● **Exercise instructions**: Tally the lines below that contain "migrate". The number is the whole answer.
━━━━━ Data provided ━━━━━
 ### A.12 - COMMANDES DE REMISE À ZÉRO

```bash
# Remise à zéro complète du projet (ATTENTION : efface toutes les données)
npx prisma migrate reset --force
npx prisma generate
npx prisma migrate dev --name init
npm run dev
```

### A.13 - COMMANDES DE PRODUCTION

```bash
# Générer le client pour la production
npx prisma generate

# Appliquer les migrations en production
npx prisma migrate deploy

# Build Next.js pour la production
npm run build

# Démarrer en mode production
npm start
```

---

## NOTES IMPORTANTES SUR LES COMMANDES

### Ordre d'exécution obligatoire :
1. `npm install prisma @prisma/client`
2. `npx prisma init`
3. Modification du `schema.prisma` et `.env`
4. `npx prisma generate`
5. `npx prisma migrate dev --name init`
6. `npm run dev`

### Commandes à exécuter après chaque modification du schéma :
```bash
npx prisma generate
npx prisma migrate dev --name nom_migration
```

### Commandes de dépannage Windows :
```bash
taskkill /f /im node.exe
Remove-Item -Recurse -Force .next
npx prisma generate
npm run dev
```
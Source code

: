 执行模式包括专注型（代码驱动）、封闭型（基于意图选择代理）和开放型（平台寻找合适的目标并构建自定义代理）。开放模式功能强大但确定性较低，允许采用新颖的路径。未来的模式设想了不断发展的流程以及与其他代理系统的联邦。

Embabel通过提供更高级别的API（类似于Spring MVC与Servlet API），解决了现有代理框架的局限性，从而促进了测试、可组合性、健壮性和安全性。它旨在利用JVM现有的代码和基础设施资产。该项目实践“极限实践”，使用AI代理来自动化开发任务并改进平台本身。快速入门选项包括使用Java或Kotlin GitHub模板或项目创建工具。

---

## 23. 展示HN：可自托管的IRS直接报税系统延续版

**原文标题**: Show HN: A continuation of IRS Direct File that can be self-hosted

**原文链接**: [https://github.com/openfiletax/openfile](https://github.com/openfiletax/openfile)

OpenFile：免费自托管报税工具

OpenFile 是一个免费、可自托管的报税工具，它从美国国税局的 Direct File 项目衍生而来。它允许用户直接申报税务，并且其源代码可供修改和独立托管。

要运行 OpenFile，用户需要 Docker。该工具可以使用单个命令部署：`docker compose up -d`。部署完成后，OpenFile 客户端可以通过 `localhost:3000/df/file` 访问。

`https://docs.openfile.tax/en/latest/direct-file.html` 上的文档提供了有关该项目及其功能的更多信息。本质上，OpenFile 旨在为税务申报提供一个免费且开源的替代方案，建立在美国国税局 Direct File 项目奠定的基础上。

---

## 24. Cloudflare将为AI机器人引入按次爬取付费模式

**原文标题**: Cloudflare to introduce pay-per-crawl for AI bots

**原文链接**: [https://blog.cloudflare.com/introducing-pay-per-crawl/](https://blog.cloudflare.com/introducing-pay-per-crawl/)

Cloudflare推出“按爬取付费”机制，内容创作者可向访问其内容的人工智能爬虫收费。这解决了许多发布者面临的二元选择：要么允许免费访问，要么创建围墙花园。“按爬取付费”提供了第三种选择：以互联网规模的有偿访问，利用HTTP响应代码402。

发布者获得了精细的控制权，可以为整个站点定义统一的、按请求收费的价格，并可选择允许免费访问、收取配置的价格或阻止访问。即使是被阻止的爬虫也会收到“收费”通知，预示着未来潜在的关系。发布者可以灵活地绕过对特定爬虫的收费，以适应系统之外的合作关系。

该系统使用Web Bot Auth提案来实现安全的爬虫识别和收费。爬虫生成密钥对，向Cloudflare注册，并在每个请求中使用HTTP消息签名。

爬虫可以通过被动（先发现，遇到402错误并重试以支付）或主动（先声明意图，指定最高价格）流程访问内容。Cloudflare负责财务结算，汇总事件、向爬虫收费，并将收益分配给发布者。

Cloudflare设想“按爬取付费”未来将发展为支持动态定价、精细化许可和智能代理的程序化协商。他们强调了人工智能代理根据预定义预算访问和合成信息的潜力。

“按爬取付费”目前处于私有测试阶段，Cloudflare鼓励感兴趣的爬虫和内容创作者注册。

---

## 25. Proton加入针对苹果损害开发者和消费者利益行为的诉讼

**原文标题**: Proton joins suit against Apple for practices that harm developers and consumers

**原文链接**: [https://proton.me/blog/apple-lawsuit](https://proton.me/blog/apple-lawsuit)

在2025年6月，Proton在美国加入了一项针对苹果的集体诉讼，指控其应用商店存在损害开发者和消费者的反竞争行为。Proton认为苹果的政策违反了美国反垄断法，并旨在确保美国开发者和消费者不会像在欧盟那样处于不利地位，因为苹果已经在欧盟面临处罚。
━━━━━
● **Solution for this exercise**: 5